REACTION CHEMISTRY AND OPTIMIZATION OF PLASMA REMEDIATION OF NXOY FROM GAS STREAMS

Increasing environmental awareness and regulatory pressure have motivated investigations into energy efficient methods to remove oxides of nitrogen (NxOy) from gas streams resulting from the combustion of fossil fuels. Plasma remediation of NxOy is potentially an efficient removal technique due to the relative ease of generating reactants by electron-impact processes. Previous works have investigated the use of electron-beam, corona, and dielectric barrier discharge (DBD) generated plasmas for this purpose. In those works, reduction (N+NO-->N-2+O) and oxidation (NO2+OH-->HNO3) reactions were identified as major removal channels. A computational study of the plasma remediation of NxOy from humid air using repetitively pulsed DBDs is reported. The dominant reaction pathways are discussed and scaling laws are proposed to optimize the energy efficiency of removal.
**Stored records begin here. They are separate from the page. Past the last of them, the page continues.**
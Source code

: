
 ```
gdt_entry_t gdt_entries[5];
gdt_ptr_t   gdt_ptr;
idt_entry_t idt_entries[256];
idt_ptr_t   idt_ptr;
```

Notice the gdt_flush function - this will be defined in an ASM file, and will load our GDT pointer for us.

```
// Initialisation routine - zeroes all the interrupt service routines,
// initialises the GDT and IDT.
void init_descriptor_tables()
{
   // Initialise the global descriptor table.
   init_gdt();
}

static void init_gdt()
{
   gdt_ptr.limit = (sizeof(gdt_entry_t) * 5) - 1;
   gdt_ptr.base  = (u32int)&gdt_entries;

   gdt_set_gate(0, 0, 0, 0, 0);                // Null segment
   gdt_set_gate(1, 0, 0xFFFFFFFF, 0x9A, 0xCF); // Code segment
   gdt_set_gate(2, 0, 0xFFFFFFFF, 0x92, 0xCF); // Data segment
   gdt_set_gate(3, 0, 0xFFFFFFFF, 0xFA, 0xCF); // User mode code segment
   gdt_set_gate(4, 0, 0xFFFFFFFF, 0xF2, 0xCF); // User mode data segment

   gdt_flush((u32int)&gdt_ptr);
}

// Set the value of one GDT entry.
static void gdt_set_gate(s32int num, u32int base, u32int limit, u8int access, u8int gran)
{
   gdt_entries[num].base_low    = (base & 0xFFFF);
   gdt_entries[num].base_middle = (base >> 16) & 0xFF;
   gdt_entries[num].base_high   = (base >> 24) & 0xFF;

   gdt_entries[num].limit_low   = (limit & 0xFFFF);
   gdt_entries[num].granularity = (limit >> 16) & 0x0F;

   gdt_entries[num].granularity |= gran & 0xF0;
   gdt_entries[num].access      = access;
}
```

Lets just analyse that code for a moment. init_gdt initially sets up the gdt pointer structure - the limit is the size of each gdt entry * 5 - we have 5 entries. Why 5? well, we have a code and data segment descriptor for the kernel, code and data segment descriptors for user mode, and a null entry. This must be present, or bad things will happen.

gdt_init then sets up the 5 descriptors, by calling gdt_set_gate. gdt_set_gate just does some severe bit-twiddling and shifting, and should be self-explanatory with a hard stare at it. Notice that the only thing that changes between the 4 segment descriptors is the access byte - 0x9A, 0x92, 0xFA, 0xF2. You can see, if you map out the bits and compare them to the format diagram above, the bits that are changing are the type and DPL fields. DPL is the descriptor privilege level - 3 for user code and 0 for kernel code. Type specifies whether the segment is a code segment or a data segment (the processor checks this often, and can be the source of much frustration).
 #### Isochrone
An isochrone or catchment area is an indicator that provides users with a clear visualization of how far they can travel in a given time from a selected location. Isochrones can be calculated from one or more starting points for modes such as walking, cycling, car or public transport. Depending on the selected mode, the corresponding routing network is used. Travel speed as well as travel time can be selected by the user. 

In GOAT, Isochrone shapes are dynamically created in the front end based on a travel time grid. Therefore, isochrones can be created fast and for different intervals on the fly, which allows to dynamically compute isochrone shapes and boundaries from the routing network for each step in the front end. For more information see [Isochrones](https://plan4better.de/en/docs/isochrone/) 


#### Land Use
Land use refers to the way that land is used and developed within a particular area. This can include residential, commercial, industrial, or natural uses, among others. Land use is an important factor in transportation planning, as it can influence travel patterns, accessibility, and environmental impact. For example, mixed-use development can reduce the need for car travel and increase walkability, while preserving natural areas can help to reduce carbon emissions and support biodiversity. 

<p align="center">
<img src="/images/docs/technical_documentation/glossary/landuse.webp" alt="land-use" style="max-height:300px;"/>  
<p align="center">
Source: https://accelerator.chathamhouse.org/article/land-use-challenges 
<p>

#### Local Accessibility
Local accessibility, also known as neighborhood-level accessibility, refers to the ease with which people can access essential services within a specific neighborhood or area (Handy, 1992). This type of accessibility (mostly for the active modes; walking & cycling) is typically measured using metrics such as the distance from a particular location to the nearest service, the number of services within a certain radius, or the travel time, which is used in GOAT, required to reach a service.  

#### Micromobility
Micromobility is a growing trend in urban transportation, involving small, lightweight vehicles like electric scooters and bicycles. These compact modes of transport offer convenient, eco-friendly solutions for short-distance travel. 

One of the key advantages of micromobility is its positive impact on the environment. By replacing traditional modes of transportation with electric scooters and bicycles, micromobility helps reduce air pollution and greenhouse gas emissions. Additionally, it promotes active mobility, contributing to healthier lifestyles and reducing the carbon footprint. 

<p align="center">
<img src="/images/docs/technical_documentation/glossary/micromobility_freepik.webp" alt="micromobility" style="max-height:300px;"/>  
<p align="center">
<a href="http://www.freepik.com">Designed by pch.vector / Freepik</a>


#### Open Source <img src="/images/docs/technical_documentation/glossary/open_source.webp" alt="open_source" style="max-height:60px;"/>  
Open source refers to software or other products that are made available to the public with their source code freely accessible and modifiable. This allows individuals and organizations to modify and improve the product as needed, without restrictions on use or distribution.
Three reaction periods are identified: the current pulse (during which electron-impact processes generate radicals), the postpulse remediative period (during which NxOy is removed), and the interpulse period (during which the densities of various nitrogen oxides are reapportioned with little net removal). The lifetimes of reactants (OH and O-3 in particular) determine the length of these periods and hence the optimum repetition frequency. Optimum repetition rates are typically less than hundreds of Hz. It is also found that a larger number of current pulses producing less energy deposition per pulse results in a higher removal efficiency due to reduced competition from radical-radical reactions which deplete the reactants. The production of unwanted species (e.g., O-3 and N2O) can be minimized by reducing or terminating power deposition when the densities NO and NO2 have been reduced to ppm levels. The energy efficiency of remediation generally increases with increasing water content by removing NOx through the oxidation channel, although at the price of producing an acidic end product. (C) 1995 American Institute of Physics.